* _What the task requires_
Word for word, restate the records that come next, omitting the images.

Stored entries:
=====

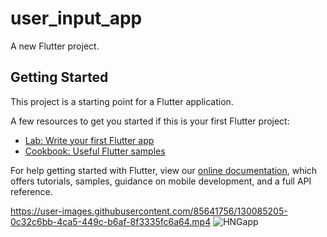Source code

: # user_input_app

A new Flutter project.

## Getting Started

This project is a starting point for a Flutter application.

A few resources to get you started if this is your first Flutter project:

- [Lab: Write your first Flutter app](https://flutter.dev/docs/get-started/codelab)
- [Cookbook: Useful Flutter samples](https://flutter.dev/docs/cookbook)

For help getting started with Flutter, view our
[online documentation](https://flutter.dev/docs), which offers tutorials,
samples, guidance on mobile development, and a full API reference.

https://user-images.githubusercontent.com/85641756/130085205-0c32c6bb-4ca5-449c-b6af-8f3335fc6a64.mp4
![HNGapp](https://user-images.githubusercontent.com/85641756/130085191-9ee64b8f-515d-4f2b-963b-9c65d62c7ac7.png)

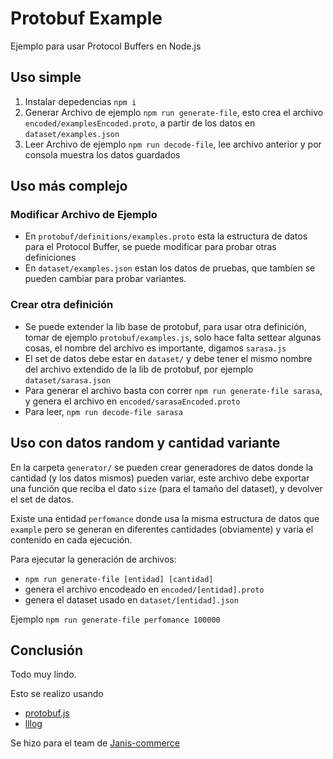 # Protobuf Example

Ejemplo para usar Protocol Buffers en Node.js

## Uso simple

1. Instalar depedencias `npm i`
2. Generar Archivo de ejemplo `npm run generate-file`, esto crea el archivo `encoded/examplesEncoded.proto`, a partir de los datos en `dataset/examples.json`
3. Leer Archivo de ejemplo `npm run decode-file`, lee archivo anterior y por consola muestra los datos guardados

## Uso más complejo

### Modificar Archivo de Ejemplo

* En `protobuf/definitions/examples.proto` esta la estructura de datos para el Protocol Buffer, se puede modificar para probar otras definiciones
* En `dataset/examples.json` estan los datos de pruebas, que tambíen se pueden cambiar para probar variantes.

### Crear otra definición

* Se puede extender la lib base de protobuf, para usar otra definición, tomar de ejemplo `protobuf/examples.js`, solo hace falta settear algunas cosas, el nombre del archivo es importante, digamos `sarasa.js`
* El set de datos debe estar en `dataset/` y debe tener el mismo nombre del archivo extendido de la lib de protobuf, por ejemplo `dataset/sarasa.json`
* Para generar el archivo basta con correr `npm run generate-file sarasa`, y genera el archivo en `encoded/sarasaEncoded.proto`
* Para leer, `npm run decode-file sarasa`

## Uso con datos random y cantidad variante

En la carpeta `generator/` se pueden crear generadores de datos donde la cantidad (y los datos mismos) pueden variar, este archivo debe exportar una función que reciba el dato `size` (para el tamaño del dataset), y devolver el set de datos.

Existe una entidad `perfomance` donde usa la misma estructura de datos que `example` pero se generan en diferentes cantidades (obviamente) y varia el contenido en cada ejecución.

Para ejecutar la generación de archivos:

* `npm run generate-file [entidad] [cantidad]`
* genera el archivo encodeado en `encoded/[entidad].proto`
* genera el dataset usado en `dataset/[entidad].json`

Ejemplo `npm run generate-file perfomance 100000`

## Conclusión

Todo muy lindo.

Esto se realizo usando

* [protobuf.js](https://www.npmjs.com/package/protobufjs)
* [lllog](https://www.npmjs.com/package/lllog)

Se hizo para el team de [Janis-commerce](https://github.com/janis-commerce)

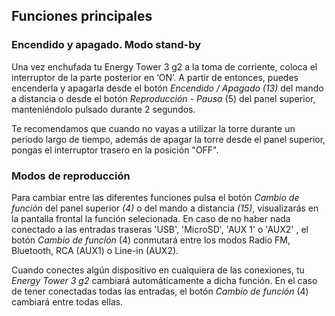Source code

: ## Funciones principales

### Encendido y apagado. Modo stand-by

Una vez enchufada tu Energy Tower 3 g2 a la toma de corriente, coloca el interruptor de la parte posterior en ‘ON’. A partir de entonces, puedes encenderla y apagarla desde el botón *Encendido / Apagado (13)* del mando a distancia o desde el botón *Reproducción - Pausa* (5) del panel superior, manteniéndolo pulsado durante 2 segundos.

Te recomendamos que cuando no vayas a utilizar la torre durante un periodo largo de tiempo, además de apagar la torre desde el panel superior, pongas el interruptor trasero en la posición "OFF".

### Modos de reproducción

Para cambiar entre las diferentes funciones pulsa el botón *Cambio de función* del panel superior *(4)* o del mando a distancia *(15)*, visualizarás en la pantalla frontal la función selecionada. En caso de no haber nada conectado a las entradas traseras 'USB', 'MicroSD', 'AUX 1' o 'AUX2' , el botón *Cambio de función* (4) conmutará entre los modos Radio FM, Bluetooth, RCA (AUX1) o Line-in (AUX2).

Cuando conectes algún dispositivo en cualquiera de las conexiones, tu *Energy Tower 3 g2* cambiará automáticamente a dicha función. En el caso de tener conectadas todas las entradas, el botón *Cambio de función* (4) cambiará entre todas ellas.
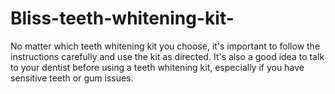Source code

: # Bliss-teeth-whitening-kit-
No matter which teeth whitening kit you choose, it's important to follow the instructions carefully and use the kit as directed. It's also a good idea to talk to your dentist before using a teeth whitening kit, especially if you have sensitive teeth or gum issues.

=====

* _Response to the task_
Source code

: # user_input_app

A new Flutter project.

## Getting Started

This project is a starting point for a Flutter application.

A few resources to get you started if this is your first Flutter project:

- [Lab: Write your first Flutter app](https://flutter.dev/docs/get-started/codelab)
- [Cookbook: Useful Flutter samples](https://flutter.dev/docs/cookbook)

For help getting started with Flutter, view our
[online documentation](https://flutter.dev/docs), which offers tutorials,
samples, guidance on mobile development, and a full API reference.

https://user-images.githubusercontent.com/85641756/130085205-0c32c6bb-4ca5-449c-b6af-8f3335fc6a64.mp4
![HNGapp](https://user-images.githubusercontent.com/85641756/130085191-9ee64b8f-515d-4f2b-963b-9c65d62c7ac7.png)

 # Protobuf Example

Ejemplo para usar Protocol Buffers en Node.js

## Uso simple

1. Instalar depedencias `npm i`
2. Generar Archivo de ejemplo `npm run generate-file`, esto crea el archivo `encoded/examplesEncoded.proto`, a partir de los datos en `dataset/examples.json`
3. Leer Archivo de ejemplo `npm run decode-file`, lee archivo anterior y por consola muestra los datos guardados

## Uso más complejo

### Modificar Archivo de Ejemplo

* En `protobuf/definitions/examples.proto` esta la estructura de datos para el Protocol Buffer, se puede modificar para probar otras definiciones
* En `dataset/examples.json` estan los datos de pruebas, que tambíen se pueden cambiar para probar variantes.

### Crear otra definición

* Se puede extender la lib base de protobuf, para usar otra definición, tomar de ejemplo `protobuf/examples.js`, solo hace falta settear algunas cosas, el nombre del archivo es importante, digamos `sarasa.js`
* El set de datos debe estar en `dataset/` y debe tener el mismo nombre del archivo extendido de la lib de protobuf, por ejemplo `dataset/sarasa.json`
* Para generar el archivo basta con correr `npm run generate-file sarasa`, y genera el archivo en `encoded/sarasaEncoded.proto`
* Para leer, `npm run decode-file sarasa`

## Uso con datos random y cantidad variante

En la carpeta `generator/` se pueden crear generadores de datos donde la cantidad (y los datos mismos) pueden variar, este archivo debe exportar una función que reciba el dato `size` (para el tamaño del dataset), y devolver el set de datos.

Existe una entidad `perfomance` donde usa la misma estructura de datos que `example` pero se generan en diferentes cantidades (obviamente) y varia el contenido en cada ejecución.

Para ejecutar la generación de archivos:

* `npm run generate-file [entidad] [cantidad]`
* genera el archivo encodeado en `encoded/[entidad].proto`
* genera el dataset usado en `dataset/[entidad].json`

Ejemplo `npm run generate-file perfomance 100000`

## Conclusión

Todo muy lindo.

Esto se realizo usando

* [protobuf.js](https://www.npmjs.com/package/protobufjs)
* [lllog](https://www.npmjs.com/package/lllog)

Se hizo para el team de [Janis-commerce](https://github.com/janis-commerce)

Source code

: ## Funciones principales

### Encendido y apagado. Modo stand-by

Una vez enchufada tu Energy Tower 3 g2 a la toma de corriente, coloca el interruptor de la parte posterior en ‘ON’. A partir de entonces, puedes encenderla y apagarla desde el botón *Encendido / Apagado (13)* del mando a distancia o desde el botón *Reproducción - Pausa* (5) del panel superior, manteniéndolo pulsado durante 2 segundos.

Te recomendamos que cuando no vayas a utilizar la torre durante un periodo largo de tiempo, además de apagar la torre desde el panel superior, pongas el interruptor trasero en la posición "OFF".

### Modos de reproducción

Para cambiar entre las diferentes funciones pulsa el botón *Cambio de función* del panel superior *(4)* o del mando a distancia *(15)*, visualizarás en la pantalla frontal la función selecionada. En caso de no haber nada conectado a las entradas traseras 'USB', 'MicroSD', 'AUX 1' o 'AUX2' , el botón *Cambio de función* (4) conmutará entre los modos Radio FM, Bluetooth, RCA (AUX1) o Line-in (AUX2).

Cuando conectes algún dispositivo en cualquiera de las conexiones, tu *Energy Tower 3 g2* cambiará automáticamente a dicha función. En el caso de tener conectadas todas las entradas, el botón *Cambio de función* (4) cambiará entre todas ellas.
Source code

: # Bliss-teeth-whitening-kit-
No matter which teeth whitening kit you choose, it's important to follow the instructions carefully and use the kit as directed. It's also a good idea to talk to your dentist before using a teeth whitening kit, especially if you have sensitive teeth or gum issues.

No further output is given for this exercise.